Yet I do not think this artwork is hopeless. To me, it captures the fragile moment before awakening. It’s the moment before someone finally lifts their head and chooses clarity over illusion. The flowers may still hide his face, but they no longer hide the grief beneath them. The reflection may be distorted, but it still exists. And perhaps growth begins there: not when everything becomes perfect, but when we stop decorating what hurts us and finally allow ourselves to see it clearly. Because living in truth about ourselves and what we value will always hurt less than spending our lives drowning in beautiful lies.
What makes these lies so destructive is that they slowly alter our relationship with ourselves. Every ignored flag teaches the mind to distrust its own warnings. Every excuse made against our better judgment weakens our connection to self-respect. Eventually, we stop asking, “Is this healthy for me?” and begin asking, “How much discomfort can I tolerate to keep this?” That shift changes everything.

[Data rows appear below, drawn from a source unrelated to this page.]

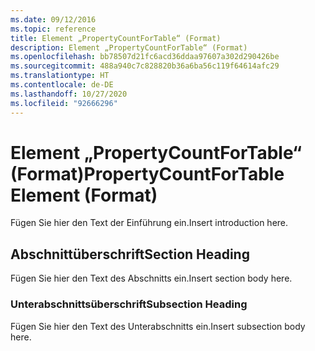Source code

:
 ```yaml
---
ms.date: 09/12/2016
ms.topic: reference
title: Element „PropertyCountForTable“ (Format)
description: Element „PropertyCountForTable“ (Format)
ms.openlocfilehash: bb78507d21fc6acd36ddaa97607a302d290426be
ms.sourcegitcommit: 488a940c7c828820b36a6ba56c119f64614afc29
ms.translationtype: HT
ms.contentlocale: de-DE
ms.lasthandoff: 10/27/2020
ms.locfileid: "92666296"
---
```

# <a name="propertycountfortable-element-format"></a><span data-ttu-id="54597-103">Element „PropertyCountForTable“ (Format)</span><span class="sxs-lookup"><span data-stu-id="54597-103">PropertyCountForTable Element (Format)</span></span>

<span data-ttu-id="54597-104">Fügen Sie hier den Text der Einführung ein.</span><span class="sxs-lookup"><span data-stu-id="54597-104">Insert introduction here.</span></span>

## <a name="section-heading"></a><span data-ttu-id="54597-105">Abschnittüberschrift</span><span class="sxs-lookup"><span data-stu-id="54597-105">Section Heading</span></span>

<span data-ttu-id="54597-106">Fügen Sie hier den Text des Abschnitts ein.</span><span class="sxs-lookup"><span data-stu-id="54597-106">Insert section body here.</span></span>

### <a name="subsection-heading"></a><span data-ttu-id="54597-107">Unterabschnittsüberschrift</span><span class="sxs-lookup"><span data-stu-id="54597-107">Subsection Heading</span></span>

<span data-ttu-id="54597-108">Fügen Sie hier den Text des Unterabschnitts ein.</span><span class="sxs-lookup"><span data-stu-id="54597-108">Insert subsection body here.</span></span>

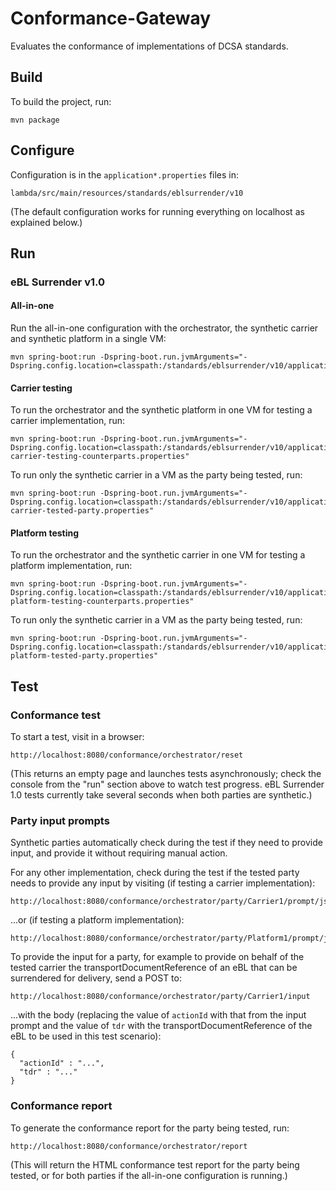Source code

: # Conformance-Gateway
Evaluates the conformance of implementations of DCSA standards.

## Build
To build the project, run:
```
mvn package
```

## Configure

Configuration is in the `application*.properties` files in:
```
lambda/src/main/resources/standards/eblsurrender/v10
```
(The default configuration works for running everything on localhost as explained below.)

## Run

### eBL Surrender v1.0

#### All-in-one

Run the all-in-one configuration with the orchestrator, the synthetic carrier and synthetic platform in a single VM:
```
mvn spring-boot:run -Dspring-boot.run.jvmArguments="-Dspring.config.location=classpath:/standards/eblsurrender/v10/application.properties"
 ```

#### Carrier testing

To run the orchestrator and the synthetic platform in one VM for testing a carrier implementation, run:
```
mvn spring-boot:run -Dspring-boot.run.jvmArguments="-Dspring.config.location=classpath:/standards/eblsurrender/v10/application-carrier-testing-counterparts.properties"
 ```

To run only the synthetic carrier in a VM as the party being tested, run:
```
mvn spring-boot:run -Dspring-boot.run.jvmArguments="-Dspring.config.location=classpath:/standards/eblsurrender/v10/application-carrier-tested-party.properties"
 ```

#### Platform testing

To run the orchestrator and the synthetic carrier in one VM for testing a platform implementation, run:
```
mvn spring-boot:run -Dspring-boot.run.jvmArguments="-Dspring.config.location=classpath:/standards/eblsurrender/v10/application-platform-testing-counterparts.properties"
 ```

To run only the synthetic carrier in a VM as the party being tested, run:
```
mvn spring-boot:run -Dspring-boot.run.jvmArguments="-Dspring.config.location=classpath:/standards/eblsurrender/v10/application-platform-tested-party.properties"
 ```

## Test

### Conformance test

To start a test, visit in a browser:
```
http://localhost:8080/conformance/orchestrator/reset
```
(This returns an empty page and launches tests asynchronously; check the console from the "run" section above to watch test progress. eBL Surrender 1.0 tests currently take several seconds when both parties are synthetic.)

### Party input prompts
Synthetic parties automatically check during the test if they need to provide input, and provide it without requiring manual action.

For any other implementation, check during the test if the tested party needs to provide any input by visiting (if testing a carrier implementation):
```
http://localhost:8080/conformance/orchestrator/party/Carrier1/prompt/json
```
...or (if testing a platform implementation):
```
http://localhost:8080/conformance/orchestrator/party/Platform1/prompt/json
```

To provide the input for a party, for example to provide on behalf of the tested carrier the transportDocumentReference of an eBL that can be surrendered for delivery, send a POST to:
```
http://localhost:8080/conformance/orchestrator/party/Carrier1/input
```
...with the body (replacing the value of `actionId` with that from the input prompt and the value of `tdr` with the transportDocumentReference of the eBL to be used in this test scenario):
```
{
  "actionId" : "...",
  "tdr" : "..."
}
```

### Conformance report

To generate the conformance report for the party being tested, run:
```
http://localhost:8080/conformance/orchestrator/report
```
(This will return the HTML conformance test report for the party being tested, or for both parties if the all-in-one configuration is running.)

Because when survival becomes more important than truth, we begin shrinking ourselves to fit situations that were never meant to hold us gently. And there is nothing more exhausting than carrying the weight of realities we refused to see simply because we were afraid to lose what we wanted to believe.




The stories that come with your artwork breathe them to life 💜 with meaning. The art is already telling a story but the addition of your context helps clarify perspective .
I'm overwhelmed with the truth in your post.